En el Centro Médico, después de revisar mi expediente, el médico tratante me dio de alta; me dijo que no era necesario que me internara por sexta ocasión para el tratamiento puesto que los resultados de los últimos estudios reportaban que no había rastros de mal, pero que seguiría en revisión semestral y tal vez anual, según fueran dándose los resultados.
Salí corriendo feliz del Siglo XXI. Quería llegar lo más rápido posible con mi madre para darle la buena nueva. Llegué como pude, subí las escaleras y entré a su cuarto. En el estaban mis tres hermanos y mi hermana. Me acerqué y le dije: "Mamá, me acaban de dar de alta, ya estoy bien". Luego le di un beso en la frente y la abracé. De inmediato les dije a mis hermanos, también contentos por la novedad, que quería darles personalmente la noticia a mi esposa y mis hijos.
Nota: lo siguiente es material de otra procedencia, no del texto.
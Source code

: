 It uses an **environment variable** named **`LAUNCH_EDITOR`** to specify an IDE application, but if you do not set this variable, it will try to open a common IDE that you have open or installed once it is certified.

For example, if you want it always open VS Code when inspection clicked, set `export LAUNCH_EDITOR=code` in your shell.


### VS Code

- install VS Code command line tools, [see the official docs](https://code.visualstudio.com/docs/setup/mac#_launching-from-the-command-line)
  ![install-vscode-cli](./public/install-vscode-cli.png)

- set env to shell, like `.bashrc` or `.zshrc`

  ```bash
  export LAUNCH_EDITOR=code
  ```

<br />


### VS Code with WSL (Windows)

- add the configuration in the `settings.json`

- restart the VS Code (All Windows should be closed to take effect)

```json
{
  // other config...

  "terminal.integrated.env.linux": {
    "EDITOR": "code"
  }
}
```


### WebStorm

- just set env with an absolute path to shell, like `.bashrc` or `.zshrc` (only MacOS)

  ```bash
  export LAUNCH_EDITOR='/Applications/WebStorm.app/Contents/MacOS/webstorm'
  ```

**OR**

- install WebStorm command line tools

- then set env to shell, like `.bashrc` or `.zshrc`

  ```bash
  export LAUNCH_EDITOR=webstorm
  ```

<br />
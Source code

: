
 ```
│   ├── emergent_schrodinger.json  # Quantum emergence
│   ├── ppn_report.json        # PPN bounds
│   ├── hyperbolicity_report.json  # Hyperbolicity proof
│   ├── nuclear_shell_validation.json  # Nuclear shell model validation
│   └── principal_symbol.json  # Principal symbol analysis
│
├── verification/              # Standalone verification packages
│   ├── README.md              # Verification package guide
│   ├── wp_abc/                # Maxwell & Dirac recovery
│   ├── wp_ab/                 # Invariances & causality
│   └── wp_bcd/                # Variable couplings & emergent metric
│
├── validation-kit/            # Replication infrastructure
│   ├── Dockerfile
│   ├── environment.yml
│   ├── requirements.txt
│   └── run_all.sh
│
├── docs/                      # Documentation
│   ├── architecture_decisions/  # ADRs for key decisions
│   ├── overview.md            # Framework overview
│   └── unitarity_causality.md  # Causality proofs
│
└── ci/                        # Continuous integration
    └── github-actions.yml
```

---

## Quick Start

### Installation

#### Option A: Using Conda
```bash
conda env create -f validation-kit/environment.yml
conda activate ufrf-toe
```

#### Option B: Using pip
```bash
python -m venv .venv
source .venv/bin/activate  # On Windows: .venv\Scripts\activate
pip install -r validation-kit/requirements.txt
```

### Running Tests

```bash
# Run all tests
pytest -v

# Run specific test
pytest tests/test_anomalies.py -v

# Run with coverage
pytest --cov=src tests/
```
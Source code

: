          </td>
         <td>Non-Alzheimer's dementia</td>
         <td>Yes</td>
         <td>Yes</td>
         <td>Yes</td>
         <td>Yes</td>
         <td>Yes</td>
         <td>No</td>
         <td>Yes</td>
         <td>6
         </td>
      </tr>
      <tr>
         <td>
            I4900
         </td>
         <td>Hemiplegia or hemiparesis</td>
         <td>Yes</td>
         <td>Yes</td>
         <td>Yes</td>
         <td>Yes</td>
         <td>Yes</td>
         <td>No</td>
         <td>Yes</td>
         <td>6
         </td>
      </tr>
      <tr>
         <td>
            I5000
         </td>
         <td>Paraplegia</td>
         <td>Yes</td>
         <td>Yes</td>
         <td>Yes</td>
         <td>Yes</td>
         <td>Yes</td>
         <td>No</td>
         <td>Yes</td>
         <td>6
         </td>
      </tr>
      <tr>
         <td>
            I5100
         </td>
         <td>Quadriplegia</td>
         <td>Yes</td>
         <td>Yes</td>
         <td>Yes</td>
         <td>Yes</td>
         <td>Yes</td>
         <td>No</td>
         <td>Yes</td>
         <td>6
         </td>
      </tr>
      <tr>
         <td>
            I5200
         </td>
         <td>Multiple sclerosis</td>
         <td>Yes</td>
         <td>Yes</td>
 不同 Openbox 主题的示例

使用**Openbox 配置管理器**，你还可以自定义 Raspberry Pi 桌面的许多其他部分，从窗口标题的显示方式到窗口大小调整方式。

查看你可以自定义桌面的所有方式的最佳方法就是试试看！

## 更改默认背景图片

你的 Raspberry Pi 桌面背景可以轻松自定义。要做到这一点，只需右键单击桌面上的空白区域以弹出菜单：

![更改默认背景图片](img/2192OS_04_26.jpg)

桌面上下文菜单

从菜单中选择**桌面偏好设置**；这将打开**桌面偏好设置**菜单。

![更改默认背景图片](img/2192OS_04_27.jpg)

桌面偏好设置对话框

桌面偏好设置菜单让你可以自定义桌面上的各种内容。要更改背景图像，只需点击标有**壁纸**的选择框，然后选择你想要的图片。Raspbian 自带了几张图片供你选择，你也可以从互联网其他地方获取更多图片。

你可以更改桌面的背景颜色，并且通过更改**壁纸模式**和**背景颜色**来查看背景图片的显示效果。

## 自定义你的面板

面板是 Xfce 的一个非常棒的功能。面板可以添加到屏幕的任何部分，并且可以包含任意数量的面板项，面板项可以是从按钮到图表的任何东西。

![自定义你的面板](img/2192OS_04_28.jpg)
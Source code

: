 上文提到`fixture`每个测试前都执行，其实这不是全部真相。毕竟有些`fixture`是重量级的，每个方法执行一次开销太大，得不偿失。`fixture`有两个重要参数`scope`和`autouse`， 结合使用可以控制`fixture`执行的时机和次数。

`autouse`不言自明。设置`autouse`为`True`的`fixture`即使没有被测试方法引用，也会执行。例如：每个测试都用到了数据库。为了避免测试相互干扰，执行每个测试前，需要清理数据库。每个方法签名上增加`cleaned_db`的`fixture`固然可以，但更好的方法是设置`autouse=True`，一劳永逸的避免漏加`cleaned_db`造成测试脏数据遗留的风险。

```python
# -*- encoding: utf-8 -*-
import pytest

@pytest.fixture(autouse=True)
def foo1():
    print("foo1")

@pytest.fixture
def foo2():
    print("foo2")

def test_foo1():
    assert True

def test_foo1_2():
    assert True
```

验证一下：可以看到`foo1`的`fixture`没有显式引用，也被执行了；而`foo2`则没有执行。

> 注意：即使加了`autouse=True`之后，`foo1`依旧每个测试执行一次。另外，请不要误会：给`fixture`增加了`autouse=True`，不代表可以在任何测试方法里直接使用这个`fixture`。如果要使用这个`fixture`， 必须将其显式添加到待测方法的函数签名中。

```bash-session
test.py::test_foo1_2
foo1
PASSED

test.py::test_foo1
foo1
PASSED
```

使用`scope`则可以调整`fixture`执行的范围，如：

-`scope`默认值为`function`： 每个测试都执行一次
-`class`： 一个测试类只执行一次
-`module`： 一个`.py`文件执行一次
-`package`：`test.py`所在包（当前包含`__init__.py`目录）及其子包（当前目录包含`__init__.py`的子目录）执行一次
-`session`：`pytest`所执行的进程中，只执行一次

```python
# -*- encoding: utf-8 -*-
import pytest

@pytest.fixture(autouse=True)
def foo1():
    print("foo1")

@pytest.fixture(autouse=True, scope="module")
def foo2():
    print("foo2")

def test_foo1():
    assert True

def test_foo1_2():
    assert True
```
Que iría y regresaría en dos horas.
Al igual que actualmente, en cualquier momento en el Viaducto es “hora pico”, por lo que después de media hora todavía no llegaba a la mitad del recorrido rumbo a mi casa. De repente sonó el timbre de mi celular. Era mi hermana avisándome que mi mamá se había puesto mal. Que por favor me regresara. Así lo hice.
Cuando llegué al hospital me informaron su fallecimiento. No se lo dije a nadie, pero estoy seguro que, en medio del dolor, mis hermanos pensaron lo mismo que yo: Mi mamá se fue contenta. Todos sus hijos están sanos.
Desde entonces, a diferencia de mi pasajera, a mi madre no le reservamos un lugar en la mesa en Noche Buena ni lloramos cuando nos acordamos de ella. La tenemos siempre presente y nos hace felices su recuerdo.